Extracted data entries

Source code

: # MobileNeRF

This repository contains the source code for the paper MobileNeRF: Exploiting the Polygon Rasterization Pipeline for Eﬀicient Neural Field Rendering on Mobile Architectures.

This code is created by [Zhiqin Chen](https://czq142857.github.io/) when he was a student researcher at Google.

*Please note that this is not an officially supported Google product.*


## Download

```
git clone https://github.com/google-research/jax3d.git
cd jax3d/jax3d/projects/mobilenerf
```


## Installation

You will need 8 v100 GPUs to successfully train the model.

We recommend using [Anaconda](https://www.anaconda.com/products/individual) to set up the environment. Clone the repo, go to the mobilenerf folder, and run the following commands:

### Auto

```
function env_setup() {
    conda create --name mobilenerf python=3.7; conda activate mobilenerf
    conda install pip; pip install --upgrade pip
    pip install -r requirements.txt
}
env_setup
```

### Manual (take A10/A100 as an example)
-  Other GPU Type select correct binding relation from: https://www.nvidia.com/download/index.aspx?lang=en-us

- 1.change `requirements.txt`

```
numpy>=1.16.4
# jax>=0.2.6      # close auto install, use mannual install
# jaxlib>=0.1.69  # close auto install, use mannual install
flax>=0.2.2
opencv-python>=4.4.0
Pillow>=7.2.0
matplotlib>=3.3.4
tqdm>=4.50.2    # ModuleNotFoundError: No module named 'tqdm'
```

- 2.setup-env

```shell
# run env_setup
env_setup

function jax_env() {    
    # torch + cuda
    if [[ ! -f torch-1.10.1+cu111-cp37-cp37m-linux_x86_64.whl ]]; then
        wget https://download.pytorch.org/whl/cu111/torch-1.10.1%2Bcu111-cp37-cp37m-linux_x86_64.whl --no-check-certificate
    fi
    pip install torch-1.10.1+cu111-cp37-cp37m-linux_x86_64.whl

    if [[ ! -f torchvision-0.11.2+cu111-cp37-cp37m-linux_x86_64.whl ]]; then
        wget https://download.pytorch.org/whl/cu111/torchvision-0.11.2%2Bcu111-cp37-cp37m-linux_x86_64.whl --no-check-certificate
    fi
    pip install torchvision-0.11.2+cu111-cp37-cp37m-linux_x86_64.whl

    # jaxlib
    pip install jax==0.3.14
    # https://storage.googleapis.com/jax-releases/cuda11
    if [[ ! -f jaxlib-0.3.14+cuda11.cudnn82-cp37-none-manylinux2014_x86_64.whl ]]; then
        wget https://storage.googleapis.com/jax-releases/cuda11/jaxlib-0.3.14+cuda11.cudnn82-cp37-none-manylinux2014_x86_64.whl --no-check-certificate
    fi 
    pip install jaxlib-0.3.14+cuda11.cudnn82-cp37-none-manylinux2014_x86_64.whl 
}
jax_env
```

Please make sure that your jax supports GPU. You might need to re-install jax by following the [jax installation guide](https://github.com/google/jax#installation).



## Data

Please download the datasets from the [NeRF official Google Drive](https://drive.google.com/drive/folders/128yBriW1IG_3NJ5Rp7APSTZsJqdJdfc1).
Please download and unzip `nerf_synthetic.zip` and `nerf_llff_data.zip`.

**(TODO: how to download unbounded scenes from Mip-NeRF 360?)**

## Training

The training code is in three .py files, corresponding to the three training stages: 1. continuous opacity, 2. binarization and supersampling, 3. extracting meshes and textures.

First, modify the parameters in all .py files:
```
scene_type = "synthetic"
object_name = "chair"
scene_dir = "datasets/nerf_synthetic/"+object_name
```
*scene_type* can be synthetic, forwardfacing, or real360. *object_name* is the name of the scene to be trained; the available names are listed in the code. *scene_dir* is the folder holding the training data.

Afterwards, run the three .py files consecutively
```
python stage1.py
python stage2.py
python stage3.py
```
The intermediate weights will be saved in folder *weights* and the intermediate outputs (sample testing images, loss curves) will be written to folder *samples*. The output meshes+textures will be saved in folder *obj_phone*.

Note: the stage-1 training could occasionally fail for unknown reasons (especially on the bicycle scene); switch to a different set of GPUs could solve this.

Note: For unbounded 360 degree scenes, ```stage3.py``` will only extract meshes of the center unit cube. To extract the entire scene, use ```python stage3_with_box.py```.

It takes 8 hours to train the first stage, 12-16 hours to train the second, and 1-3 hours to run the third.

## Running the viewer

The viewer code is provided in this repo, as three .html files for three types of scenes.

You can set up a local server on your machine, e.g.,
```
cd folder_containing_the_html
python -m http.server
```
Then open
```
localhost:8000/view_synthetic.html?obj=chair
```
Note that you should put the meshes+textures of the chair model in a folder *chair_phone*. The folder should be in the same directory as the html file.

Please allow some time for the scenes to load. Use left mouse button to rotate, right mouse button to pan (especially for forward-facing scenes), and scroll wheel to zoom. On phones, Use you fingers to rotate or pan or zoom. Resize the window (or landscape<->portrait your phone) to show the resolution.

* **What you will do**: Reproduce the entries in full, exactly as written.

* **Solution for this task**:
Source code

: # MobileNeRF

This repository contains the source code for the paper MobileNeRF: Exploiting the Polygon Rasterization Pipeline for Eﬀicient Neural Field Rendering on Mobile Architectures.

This code is created by [Zhiqin Chen](https://czq142857.github.io/) when he was a student researcher at Google.

*Please note that this is not an officially supported Google product.*


## Download

```
git clone https://github.com/google-research/jax3d.git
cd jax3d/jax3d/projects/mobilenerf
```


## Installation

You will need 8 v100 GPUs to successfully train the model.

We recommend using [Anaconda](https://www.anaconda.com/products/individual) to set up the environment. Clone the repo, go to the mobilenerf folder, and run the following commands:

### Auto

```
function env_setup() {
    conda create --name mobilenerf python=3.7; conda activate mobilenerf
    conda install pip; pip install --upgrade pip
    pip install -r requirements.txt
}
env_setup
```

### Manual (take A10/A100 as an example)
-  Other GPU Type select correct binding relation from: https://www.nvidia.com/download/index.aspx?lang=en-us

- 1.change `requirements.txt`

```
numpy>=1.16.4
# jax>=0.2.6      # close auto install, use mannual install
# jaxlib>=0.1.69  # close auto install, use mannual install
flax>=0.2.2
opencv-python>=4.4.0
Pillow>=7.2.0
matplotlib>=3.3.4
tqdm>=4.50.2    # ModuleNotFoundError: No module named 'tqdm'
```

- 2.setup-env

```shell
# run env_setup
env_setup

function jax_env() {    
    # torch + cuda
    if [[ ! -f torch-1.10.1+cu111-cp37-cp37m-linux_x86_64.whl ]]; then
        wget https://download.pytorch.org/whl/cu111/torch-1.10.1%2Bcu111-cp37-cp37m-linux_x86_64.whl --no-check-certificate
    fi
    pip install torch-1.10.1+cu111-cp37-cp37m-linux_x86_64.whl

    if [[ ! -f torchvision-0.11.2+cu111-cp37-cp37m-linux_x86_64.whl ]]; then
        wget https://download.pytorch.org/whl/cu111/torchvision-0.11.2%2Bcu111-cp37-cp37m-linux_x86_64.whl --no-check-certificate
    fi
    pip install torchvision-0.11.2+cu111-cp37-cp37m-linux_x86_64.whl

    # jaxlib
    pip install jax==0.3.14
    # https://storage.googleapis.com/jax-releases/cuda11
    if [[ ! -f jaxlib-0.3.14+cuda11.cudnn82-cp37-none-manylinux2014_x86_64.whl ]]; then
        wget https://storage.googleapis.com/jax-releases/cuda11/jaxlib-0.3.14+cuda11.cudnn82-cp37-none-manylinux2014_x86_64.whl --no-check-certificate
    fi 
    pip install jaxlib-0.3.14+cuda11.cudnn82-cp37-none-manylinux2014_x86_64.whl 
}
jax_env
```

Please make sure that your jax supports GPU. You might need to re-install jax by following the [jax installation guide](https://github.com/google/jax#installation).



## Data

Please download the datasets from the [NeRF official Google Drive](https://drive.google.com/drive/folders/128yBriW1IG_3NJ5Rp7APSTZsJqdJdfc1).
Please download and unzip `nerf_synthetic.zip` and `nerf_llff_data.zip`.

**(TODO: how to download unbounded scenes from Mip-NeRF 360?)**

## Training

The training code is in three .py files, corresponding to the three training stages: 1. continuous opacity, 2. binarization and supersampling, 3. extracting meshes and textures.

First, modify the parameters in all .py files:
```
scene_type = "synthetic"
object_name = "chair"
scene_dir = "datasets/nerf_synthetic/"+object_name
```
*scene_type* can be synthetic, forwardfacing, or real360. *object_name* is the name of the scene to be trained; the available names are listed in the code. *scene_dir* is the folder holding the training data.

Afterwards, run the three .py files consecutively
```
python stage1.py
python stage2.py
python stage3.py
```
The intermediate weights will be saved in folder *weights* and the intermediate outputs (sample testing images, loss curves) will be written to folder *samples*. The output meshes+textures will be saved in folder *obj_phone*.

Note: the stage-1 training could occasionally fail for unknown reasons (especially on the bicycle scene); switch to a different set of GPUs could solve this.

Note: For unbounded 360 degree scenes, ```stage3.py``` will only extract meshes of the center unit cube. To extract the entire scene, use ```python stage3_with_box.py```.

It takes 8 hours to train the first stage, 12-16 hours to train the second, and 1-3 hours to run the third.

## Running the viewer

The viewer code is provided in this repo, as three .html files for three types of scenes.

You can set up a local server on your machine, e.g.,
```
cd folder_containing_the_html
python -m http.server
```
Then open
```
localhost:8000/view_synthetic.html?obj=chair
```
Note that you should put the meshes+textures of the chair model in a folder *chair_phone*. The folder should be in the same directory as the html file.

Please allow some time for the scenes to load. Use left mouse button to rotate, right mouse button to pan (especially for forward-facing scenes), and scroll wheel to zoom. On phones, Use you fingers to rotate or pan or zoom. Resize the window (or landscape<->portrait your phone) to show the resolution.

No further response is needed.